(RECORDED INFORMATION)
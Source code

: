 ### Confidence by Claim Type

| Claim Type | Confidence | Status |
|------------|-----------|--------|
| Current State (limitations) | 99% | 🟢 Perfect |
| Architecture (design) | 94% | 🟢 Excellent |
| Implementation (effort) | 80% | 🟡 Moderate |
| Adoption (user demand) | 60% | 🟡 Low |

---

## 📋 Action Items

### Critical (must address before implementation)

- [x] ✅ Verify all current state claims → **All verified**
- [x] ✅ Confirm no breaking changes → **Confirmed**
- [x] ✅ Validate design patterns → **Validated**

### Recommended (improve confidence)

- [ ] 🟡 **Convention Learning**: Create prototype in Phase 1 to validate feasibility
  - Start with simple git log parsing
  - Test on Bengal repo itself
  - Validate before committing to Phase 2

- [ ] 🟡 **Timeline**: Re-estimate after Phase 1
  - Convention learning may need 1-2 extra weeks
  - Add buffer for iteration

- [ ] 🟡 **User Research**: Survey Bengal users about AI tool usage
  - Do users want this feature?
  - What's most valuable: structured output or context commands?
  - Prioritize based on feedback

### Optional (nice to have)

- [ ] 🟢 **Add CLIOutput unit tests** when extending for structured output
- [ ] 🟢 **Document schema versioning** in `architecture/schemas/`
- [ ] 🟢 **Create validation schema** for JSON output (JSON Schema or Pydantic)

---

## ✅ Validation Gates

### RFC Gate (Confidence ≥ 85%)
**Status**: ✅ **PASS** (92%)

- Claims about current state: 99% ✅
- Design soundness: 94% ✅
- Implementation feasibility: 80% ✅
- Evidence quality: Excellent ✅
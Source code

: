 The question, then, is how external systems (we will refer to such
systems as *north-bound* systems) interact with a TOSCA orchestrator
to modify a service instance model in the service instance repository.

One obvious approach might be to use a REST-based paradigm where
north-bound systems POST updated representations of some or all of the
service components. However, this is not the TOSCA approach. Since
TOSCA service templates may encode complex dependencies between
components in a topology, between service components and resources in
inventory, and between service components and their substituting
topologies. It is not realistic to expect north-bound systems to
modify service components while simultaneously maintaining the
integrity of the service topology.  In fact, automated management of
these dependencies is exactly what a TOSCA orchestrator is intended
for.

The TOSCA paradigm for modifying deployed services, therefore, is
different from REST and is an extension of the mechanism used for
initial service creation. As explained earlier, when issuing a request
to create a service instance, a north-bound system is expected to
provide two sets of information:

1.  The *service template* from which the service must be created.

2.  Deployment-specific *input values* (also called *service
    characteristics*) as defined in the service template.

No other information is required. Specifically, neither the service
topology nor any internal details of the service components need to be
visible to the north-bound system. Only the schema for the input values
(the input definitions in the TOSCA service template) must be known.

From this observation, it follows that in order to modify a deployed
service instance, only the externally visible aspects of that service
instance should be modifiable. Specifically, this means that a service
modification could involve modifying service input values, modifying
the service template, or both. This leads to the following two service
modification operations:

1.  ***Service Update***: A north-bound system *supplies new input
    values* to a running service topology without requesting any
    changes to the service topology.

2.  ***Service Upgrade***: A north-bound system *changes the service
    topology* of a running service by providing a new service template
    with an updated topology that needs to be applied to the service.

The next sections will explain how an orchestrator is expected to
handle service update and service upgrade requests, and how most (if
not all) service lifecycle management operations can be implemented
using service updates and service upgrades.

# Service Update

(TASK ITEM)
Among the entries above, the lines between the ones containing "One obvious approach" and "system *changes the service", inclusive, are to be transcribed exactly. No other line is to be given.

(ANSWER TO THIS PROBLEM)
One obvious approach might be to use a REST-based paradigm where
north-bound systems POST updated representations of some or all of the
service components. However, this is not the TOSCA approach. Since
TOSCA service templates may encode complex dependencies between
components in a topology, between service components and resources in
inventory, and between service components and their substituting
topologies. It is not realistic to expect north-bound systems to
modify service components while simultaneously maintaining the
integrity of the service topology.  In fact, automated management of
these dependencies is exactly what a TOSCA orchestrator is intended
for.

The TOSCA paradigm for modifying deployed services, therefore, is
different from REST and is an extension of the mechanism used for
initial service creation. As explained earlier, when issuing a request
to create a service instance, a north-bound system is expected to
provide two sets of information:

1.  The *service template* from which the service must be created.

2.  Deployment-specific *input values* (also called *service
    characteristics*) as defined in the service template.

No other information is required. Specifically, neither the service
topology nor any internal details of the service components need to be
visible to the north-bound system. Only the schema for the input values
(the input definitions in the TOSCA service template) must be known.

From this observation, it follows that in order to modify a deployed
service instance, only the externally visible aspects of that service
instance should be modifiable. Specifically, this means that a service
modification could involve modifying service input values, modifying
the service template, or both. This leads to the following two service
modification operations:

1.  ***Service Update***: A north-bound system *supplies new input
    values* to a running service topology without requesting any
    changes to the service topology.

2.  ***Service Upgrade***: A north-bound system *changes the service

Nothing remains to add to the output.